Optimize HTTP2.Adapter.read_req_body/2 #37

sabiwara · 2022-10-16T08:49:20Z

Hello,

I tried rewriting HTTP2.Adapter.read_req_body/2 with a simple recursion instead of streams, for simplicity but also to see how it would improve performance.

In a quick benchmark I found that:

moving to recursion seems to have a noticeable impact on reducing memory usage, with only a small speedup
stop calling IO.iodata_length/1 on every new chunk and just keeping track on the remaining length changes the time complexity from quadratic to linear, which leads to huge speedups for big bodies (with basically the same memory usage)
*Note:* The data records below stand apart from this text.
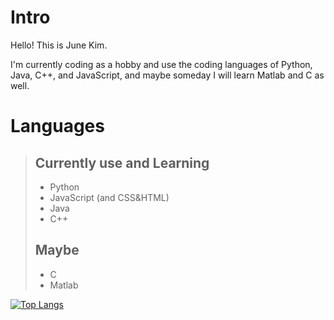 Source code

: # Intro

Hello! This is June Kim.

I'm currently coding as a hobby and use the coding languages of Python, Java, C++, and JavaScript, and maybe someday I will learn Matlab and C as well.

# Languages

> ## Currently use and Learning
>  - Python
>  - JavaScript (and CSS&HTML)
>  - Java
>  - C++
>  ## Maybe
>  - C
>  - Matlab


[![Top Langs](https://github-readme-stats.vercel.app/api/top-langs/?username=JuneKim0712&layout=compact)](https://github.com/anuraghazra/github-readme-stats)
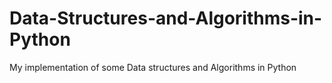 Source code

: # Data-Structures-and-Algorithms-in-Python
My implementation of some Data structures and Algorithms in Python
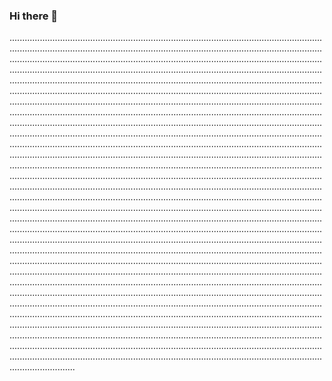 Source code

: ### Hi there 👋

..............................................................................................................................................................................................................................................................................................................................................................................................................................................................................................................................................................................................................................................................................................................................................................................................................................................................................................................................................................................................................................................................................................................................................................................................................................................................................................................................................................................................................................................................................................................................................................................................................................................................................................................................................................................................................................................................................................................................................................................................................................................................................................................................................................................................................................................................................................................................................................................................................................................................................................................................................................................................................................................................................................................................................................................................................................................................................................................................................................................................................................................................................................................................................................................................................................................................................................................................................................................................................................................................................................................................................................................................................................................................................................................................................................................................................................................................................................................................................................................................................................
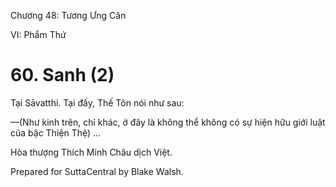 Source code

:  

Chương 48: Tương Ưng Căn

VI: Phẩm Thứ

# 60\. Sanh (2)

Tại Sāvatthi. Tại đấy, Thế Tôn nói như sau:

—(Như kinh trên, chỉ khác, ở đây là không thể không có sự hiện hữu giới luật của bậc Thiện Thệ) …

Hòa thượng Thích Minh Châu dịch Việt.

Prepared for SuttaCentral by Blake Walsh. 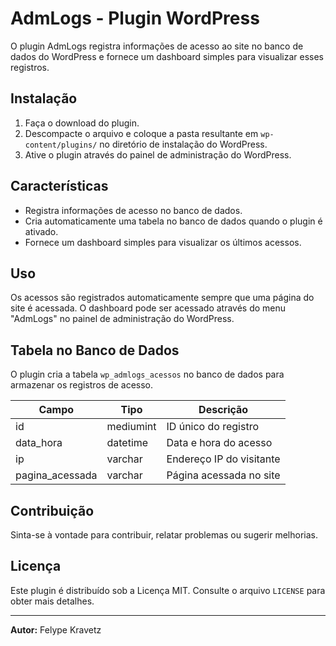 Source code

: # AdmLogs - Plugin WordPress

O plugin AdmLogs registra informações de acesso ao site no banco de dados do WordPress e fornece um dashboard simples para visualizar esses registros.

## Instalação

1. Faça o download do plugin.
2. Descompacte o arquivo e coloque a pasta resultante em `wp-content/plugins/` no diretório de instalação do WordPress.
3. Ative o plugin através do painel de administração do WordPress.

## Características

- Registra informações de acesso no banco de dados.
- Cria automaticamente uma tabela no banco de dados quando o plugin é ativado.
- Fornece um dashboard simples para visualizar os últimos acessos.

## Uso

Os acessos são registrados automaticamente sempre que uma página do site é acessada. O dashboard pode ser acessado através do menu "AdmLogs" no painel de administração do WordPress.

## Tabela no Banco de Dados

O plugin cria a tabela `wp_admlogs_acessos` no banco de dados para armazenar os registros de acesso.

| Campo           | Tipo       | Descrição                   |
| --------------- | ---------- | --------------------------- |
| id              | mediumint  | ID único do registro         |
| data_hora       | datetime   | Data e hora do acesso       |
| ip              | varchar    | Endereço IP do visitante    |
| pagina_acessada | varchar    | Página acessada no site     |

## Contribuição

Sinta-se à vontade para contribuir, relatar problemas ou sugerir melhorias.

## Licença

Este plugin é distribuído sob a Licença MIT. Consulte o arquivo `LICENSE` para obter mais detalhes.

---

**Autor:** Felype Kravetz
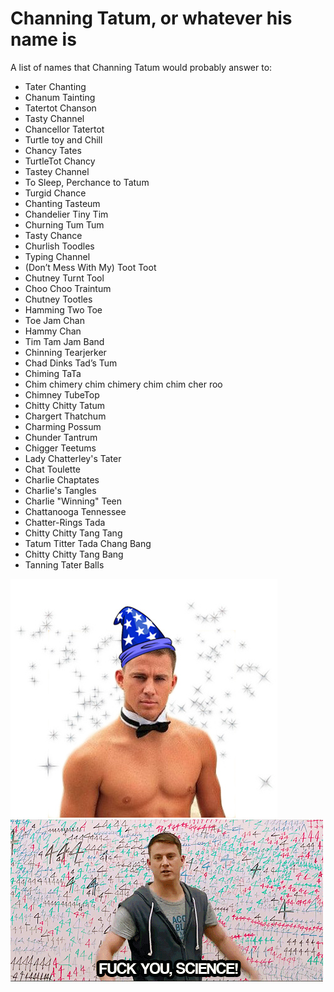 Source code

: # Channing Tatum, or whatever his name is

A list of names that Channing Tatum would probably answer to:

* Tater Chanting
* Chanum Tainting
* Tatertot Chanson
* Tasty Channel
* Chancellor Tatertot
* Turtle toy and Chill
* Chancy Tates
* TurtleTot Chancy
* Tastey Channel
* To Sleep, Perchance to Tatum 
* Turgid Chance
* Chanting Tasteum 
* Chandelier Tiny Tim
* Churning Tum Tum
* Tasty Chance
* Churlish Toodles
* Typing Channel
* (Don’t Mess With My) Toot Toot
* Chutney Turnt Tool
* Choo Choo Traintum
* Chutney Tootles
* Hamming Two Toe
* Toe Jam Chan
* Hammy Chan
* Tim Tam Jam Band
* Chinning Tearjerker
* Chad Dinks Tad’s Tum
* Chiming TaTa
* Chim chimery chim chimery chim chim cher roo
* Chimney TubeTop
* Chitty Chitty Tatum
* Chargert Thatchum
* Charming Possum
* Chunder Tantrum
* Chigger Teetums
* Lady Chatterley's Tater
* Chat Toulette
* Charlie Chaptates
* Charlie's Tangles
* Charlie "Winning" Teen 
* Chattanooga Tennessee
* Chatter-Rings Tada
* Chitty Chitty Tang Tang
* Tatum Titter Tada Chang Bang
* Chitty Chitty Tang Bang
* Tanning Tater Balls



![Magic Mike](img/magic-mike.jpg)
![Science](img/science.gif)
I wanted to try to benchmark this in a more realistic setup, do you have any recommendation as to where I could get started?

mtrudel · 2022-10-16T14:36:37Z

This is great work!

I'm planning to turn attention at performance issues specifically as a part of the 0.7.0 release train (coming shortly after phoenixframework/phoenix#5003 and a few other stragglers land, likely mid-Nov 2022). Rough plans are laid out at mtrudel/network_benchmark#1 (comment).

As part of that work I'm planning on adding in reproducible micro benchmarks on a number of common flows to run as part of CI. This work would be a perfect test candidate for such work, at least within the HTTP/2 path. I'd propose to hold off on merging this until that comes along, as I'd like to quantify changes like this with stable benchmarks.

WDYT?

sabiwara · 2022-10-16T22:56:55Z

Sounds good!
I love the idea of reproducible micro-benchmarks, I'm looking forward to seeing the results 😁

mtrudel · 2022-11-17T21:07:00Z

@sabiwara as you may have noticed I'm spamming this PR with some changes to get the new benchmarking setup working with forked repos (this is something I can only test with forked PRs).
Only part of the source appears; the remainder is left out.